Summer is a reliable season to experience New Zealand’s outdoor activities.  We get long daylight hours in summertime and, as it is light till 10pm mid season, you’ll be able to pack plenty in. There are lots of options for enjoying sunshine in the fresh air by the water, whether you prefer to take it easy or be more energetic. 

Fresh food is plentiful. Watch out for signs saying ‘Pick-your-own”, or road side stalls for freshly picked fruit and vegetables. There is nothing nicer than freshly picked Otago stone or pip fruit, if you are down that way. Unless you prefer seafood and fish, of course! Enjoy prawns or snapper in the North Island, or blue cod and oysters in the South Island.  

Summer time is high season in New Zealand. Christmas and New Year is a traditional holiday time in New Zealand. You’ll find Kiwis enjoying long days camping at lakes and rivers.  Workaday life returns in early January and kids go back to school early February, which is generally the most settled month weather-wise. If you fancy being amongst the first to see the New Year visit Gisborne. It is the first place on earth to see the new day.

The best advice for summertime travel is sunhat, sunglasses and don’t forget you swimming togs. Truth to tell, New Zealand had an erratic 2016/17 summer weather, so we anticipate great summers in the future.  Now is a great time to plan a summer holiday for 2018.

Summer average temperatures range from 50 - 77 ºF (10-25 ºC). The further north you go the hotter it gets. The most settled time in terms of weather is February.

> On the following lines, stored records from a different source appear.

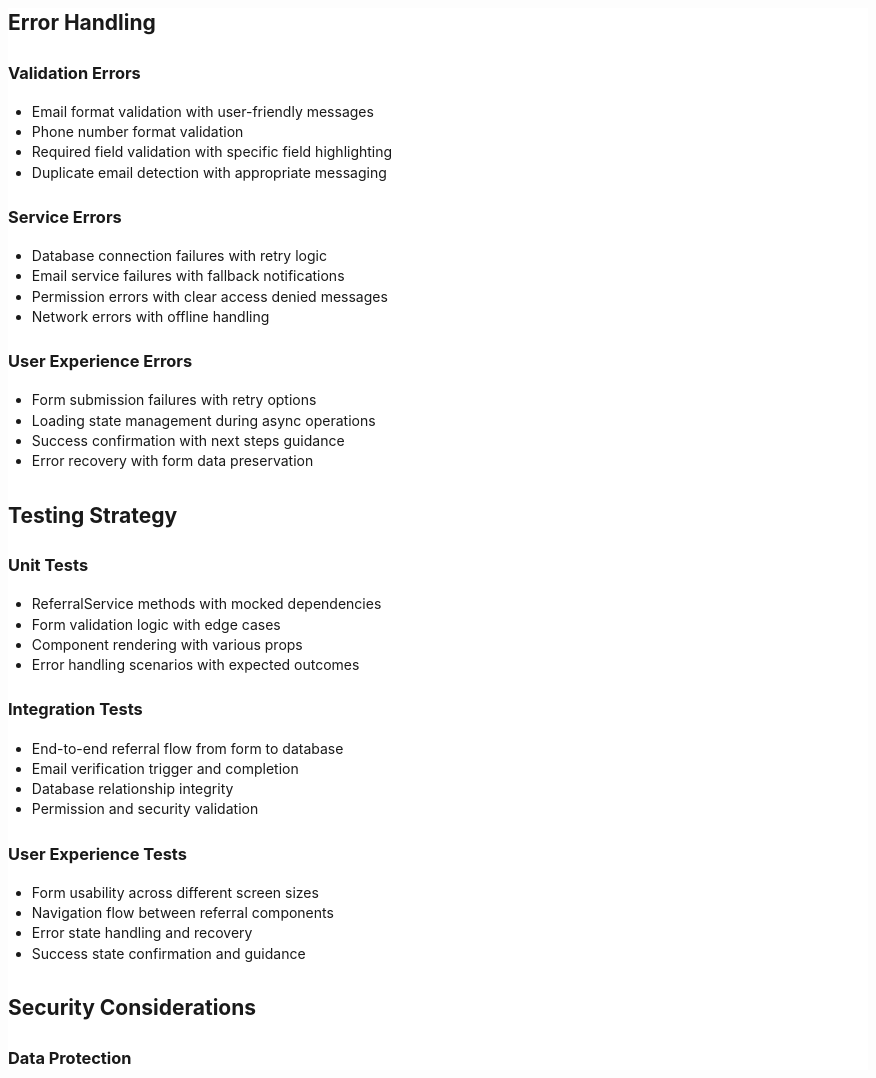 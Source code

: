 ## Error Handling

### Validation Errors

- Email format validation with user-friendly messages
- Phone number format validation
- Required field validation with specific field highlighting
- Duplicate email detection with appropriate messaging

### Service Errors

- Database connection failures with retry logic
- Email service failures with fallback notifications
- Permission errors with clear access denied messages
- Network errors with offline handling

### User Experience Errors

- Form submission failures with retry options
- Loading state management during async operations
- Success confirmation with next steps guidance
- Error recovery with form data preservation

## Testing Strategy

### Unit Tests

- ReferralService methods with mocked dependencies
- Form validation logic with edge cases
- Component rendering with various props
- Error handling scenarios with expected outcomes

### Integration Tests

- End-to-end referral flow from form to database
- Email verification trigger and completion
- Database relationship integrity
- Permission and security validation

### User Experience Tests

- Form usability across different screen sizes
- Navigation flow between referral components
- Error state handling and recovery
- Success state confirmation and guidance

## Security Considerations

### Data Protection
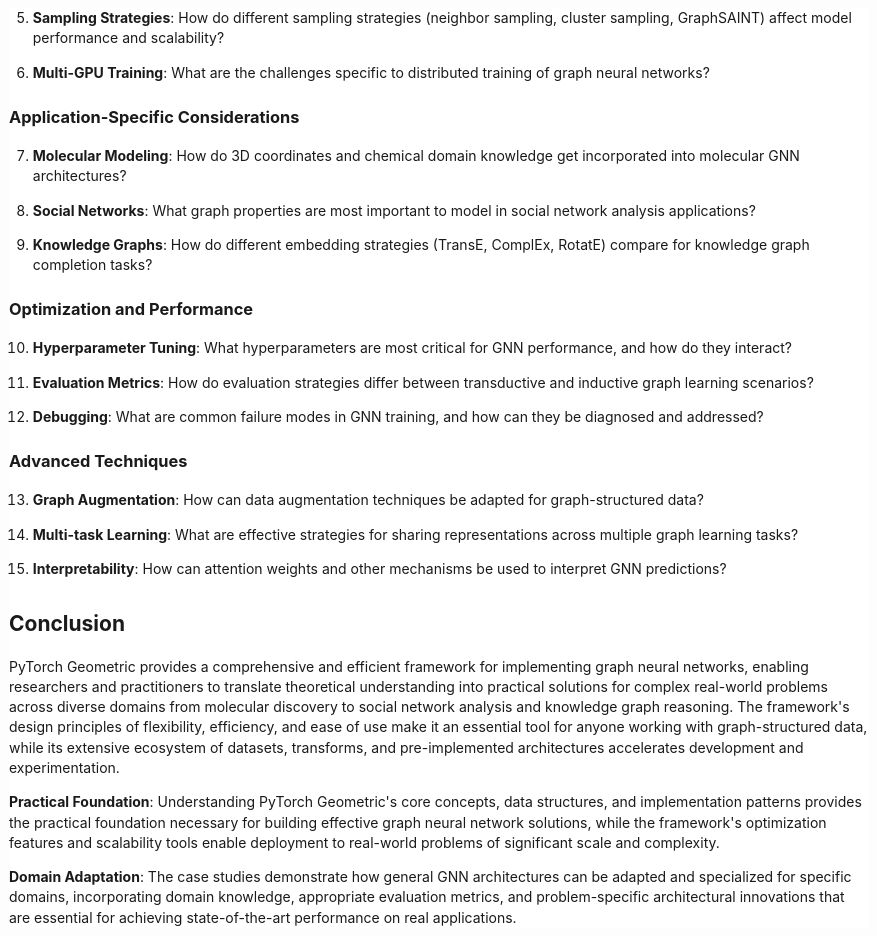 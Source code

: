 5. **Sampling Strategies**: How do different sampling strategies (neighbor sampling, cluster sampling, GraphSAINT) affect model performance and scalability?

6. **Multi-GPU Training**: What are the challenges specific to distributed training of graph neural networks?

### Application-Specific Considerations
7. **Molecular Modeling**: How do 3D coordinates and chemical domain knowledge get incorporated into molecular GNN architectures?

8. **Social Networks**: What graph properties are most important to model in social network analysis applications?

9. **Knowledge Graphs**: How do different embedding strategies (TransE, ComplEx, RotatE) compare for knowledge graph completion tasks?

### Optimization and Performance
10. **Hyperparameter Tuning**: What hyperparameters are most critical for GNN performance, and how do they interact?

11. **Evaluation Metrics**: How do evaluation strategies differ between transductive and inductive graph learning scenarios?

12. **Debugging**: What are common failure modes in GNN training, and how can they be diagnosed and addressed?

### Advanced Techniques
13. **Graph Augmentation**: How can data augmentation techniques be adapted for graph-structured data?

14. **Multi-task Learning**: What are effective strategies for sharing representations across multiple graph learning tasks?

15. **Interpretability**: How can attention weights and other mechanisms be used to interpret GNN predictions?

## Conclusion

PyTorch Geometric provides a comprehensive and efficient framework for implementing graph neural networks, enabling researchers and practitioners to translate theoretical understanding into practical solutions for complex real-world problems across diverse domains from molecular discovery to social network analysis and knowledge graph reasoning. The framework's design principles of flexibility, efficiency, and ease of use make it an essential tool for anyone working with graph-structured data, while its extensive ecosystem of datasets, transforms, and pre-implemented architectures accelerates development and experimentation.

**Practical Foundation**: Understanding PyTorch Geometric's core concepts, data structures, and implementation patterns provides the practical foundation necessary for building effective graph neural network solutions, while the framework's optimization features and scalability tools enable deployment to real-world problems of significant scale and complexity.

**Domain Adaptation**: The case studies demonstrate how general GNN architectures can be adapted and specialized for specific domains, incorporating domain knowledge, appropriate evaluation metrics, and problem-specific architectural innovations that are essential for achieving state-of-the-art performance on real applications.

Autumn (fall): March, April, May

Autumn (fall): March, April, May

Autumn is a great time to travel in New Zealand. It’s quieter on the roads and in towns, and the good weather usually stretches to late autumn. The days start to get a little shorter but they stay mild well into the evening. Auckland and further north stay balmy till May. It’s still warm, but not quite so hot, and the days are shorter. Down south, Central Otago, Queenstown and Arrowtown are at their best during Autumn – the golden leaves are a highlight of any trip. Autumn is also the best time for marine wildlife. This is prime swimming with the dolphins and whale spotting season.

Marine environments are generally calmer in autumn, than the other seasons, so an off-shore fishing charter, swimming with dolphins or whale spotting could be the perfect highlight, and the sea should still be warmish.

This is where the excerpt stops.